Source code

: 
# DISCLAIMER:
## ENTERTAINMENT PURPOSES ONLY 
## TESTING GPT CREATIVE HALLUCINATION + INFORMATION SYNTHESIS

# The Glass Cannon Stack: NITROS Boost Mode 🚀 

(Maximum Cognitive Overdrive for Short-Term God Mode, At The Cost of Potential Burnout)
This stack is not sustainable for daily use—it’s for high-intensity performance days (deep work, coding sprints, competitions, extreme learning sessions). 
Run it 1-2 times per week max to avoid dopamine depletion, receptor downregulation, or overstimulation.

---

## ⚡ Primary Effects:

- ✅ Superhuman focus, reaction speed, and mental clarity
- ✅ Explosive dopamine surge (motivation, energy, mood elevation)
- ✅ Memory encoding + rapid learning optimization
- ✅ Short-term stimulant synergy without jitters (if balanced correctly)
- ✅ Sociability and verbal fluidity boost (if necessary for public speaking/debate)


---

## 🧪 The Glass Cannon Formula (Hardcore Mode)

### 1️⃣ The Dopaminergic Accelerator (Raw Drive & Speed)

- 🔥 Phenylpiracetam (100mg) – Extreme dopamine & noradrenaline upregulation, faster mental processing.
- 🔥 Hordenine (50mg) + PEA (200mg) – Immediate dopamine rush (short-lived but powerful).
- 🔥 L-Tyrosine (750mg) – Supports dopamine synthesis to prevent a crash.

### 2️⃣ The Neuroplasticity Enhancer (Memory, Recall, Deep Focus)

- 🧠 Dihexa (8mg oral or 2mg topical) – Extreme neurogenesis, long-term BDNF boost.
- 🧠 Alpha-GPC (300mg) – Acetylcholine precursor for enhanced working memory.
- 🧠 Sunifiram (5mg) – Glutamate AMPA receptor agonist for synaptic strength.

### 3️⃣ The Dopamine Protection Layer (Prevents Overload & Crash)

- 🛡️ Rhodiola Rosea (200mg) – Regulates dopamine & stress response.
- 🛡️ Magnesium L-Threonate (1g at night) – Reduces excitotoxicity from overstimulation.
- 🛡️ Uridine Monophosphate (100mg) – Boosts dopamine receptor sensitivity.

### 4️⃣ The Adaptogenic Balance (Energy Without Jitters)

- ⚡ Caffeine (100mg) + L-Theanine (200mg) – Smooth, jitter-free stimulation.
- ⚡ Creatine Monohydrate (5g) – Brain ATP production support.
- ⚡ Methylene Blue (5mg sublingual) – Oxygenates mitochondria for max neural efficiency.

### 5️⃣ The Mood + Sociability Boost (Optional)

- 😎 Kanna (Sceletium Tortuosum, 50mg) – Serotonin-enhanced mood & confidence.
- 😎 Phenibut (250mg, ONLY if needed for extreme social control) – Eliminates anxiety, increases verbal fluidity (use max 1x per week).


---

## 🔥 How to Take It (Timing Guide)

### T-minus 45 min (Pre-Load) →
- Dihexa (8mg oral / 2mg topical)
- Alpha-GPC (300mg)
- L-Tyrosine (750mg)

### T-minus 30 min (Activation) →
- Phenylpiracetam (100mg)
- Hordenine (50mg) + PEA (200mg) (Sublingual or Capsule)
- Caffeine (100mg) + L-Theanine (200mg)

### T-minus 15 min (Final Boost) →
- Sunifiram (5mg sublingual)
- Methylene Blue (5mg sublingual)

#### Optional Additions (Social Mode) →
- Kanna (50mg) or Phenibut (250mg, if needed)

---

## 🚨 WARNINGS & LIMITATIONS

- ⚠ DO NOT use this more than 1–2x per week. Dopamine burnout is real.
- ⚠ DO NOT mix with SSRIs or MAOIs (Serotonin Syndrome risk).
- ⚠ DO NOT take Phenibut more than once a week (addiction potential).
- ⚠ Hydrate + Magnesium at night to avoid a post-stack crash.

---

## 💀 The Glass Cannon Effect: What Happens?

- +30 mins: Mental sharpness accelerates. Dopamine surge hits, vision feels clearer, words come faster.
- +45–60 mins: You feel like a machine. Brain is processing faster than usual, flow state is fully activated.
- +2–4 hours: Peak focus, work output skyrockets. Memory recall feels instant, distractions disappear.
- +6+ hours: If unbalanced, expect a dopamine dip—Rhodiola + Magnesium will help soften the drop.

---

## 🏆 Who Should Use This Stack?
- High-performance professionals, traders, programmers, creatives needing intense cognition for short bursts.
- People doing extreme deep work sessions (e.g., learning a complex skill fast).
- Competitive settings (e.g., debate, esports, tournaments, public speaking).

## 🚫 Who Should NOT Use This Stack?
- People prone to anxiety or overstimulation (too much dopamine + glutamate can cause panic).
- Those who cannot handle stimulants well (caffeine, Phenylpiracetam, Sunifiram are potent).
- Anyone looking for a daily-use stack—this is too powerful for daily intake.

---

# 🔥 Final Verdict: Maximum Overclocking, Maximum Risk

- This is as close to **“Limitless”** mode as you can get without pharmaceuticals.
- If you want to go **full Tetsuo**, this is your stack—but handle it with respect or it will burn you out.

TASK TO CARRY OUT: Reproduce the lines of the entries above from the one with "- 😎 Kanna (Sceletium" to the one with "- ⚠ DO NOT use", both included, exactly and without any other line.

SOLUTION:
- 😎 Kanna (Sceletium Tortuosum, 50mg) – Serotonin-enhanced mood & confidence.
- 😎 Phenibut (250mg, ONLY if needed for extreme social control) – Eliminates anxiety, increases verbal fluidity (use max 1x per week).


---

## 🔥 How to Take It (Timing Guide)

### T-minus 45 min (Pre-Load) →
- Dihexa (8mg oral / 2mg topical)
- Alpha-GPC (300mg)
- L-Tyrosine (750mg)

### T-minus 30 min (Activation) →
- Phenylpiracetam (100mg)
- Hordenine (50mg) + PEA (200mg) (Sublingual or Capsule)
- Caffeine (100mg) + L-Theanine (200mg)

### T-minus 15 min (Final Boost) →
- Sunifiram (5mg sublingual)
- Methylene Blue (5mg sublingual)

#### Optional Additions (Social Mode) →
- Kanna (50mg) or Phenibut (250mg, if needed)

---

## 🚨 WARNINGS & LIMITATIONS

- ⚠ DO NOT use this more than 1–2x per week. Dopamine burnout is real.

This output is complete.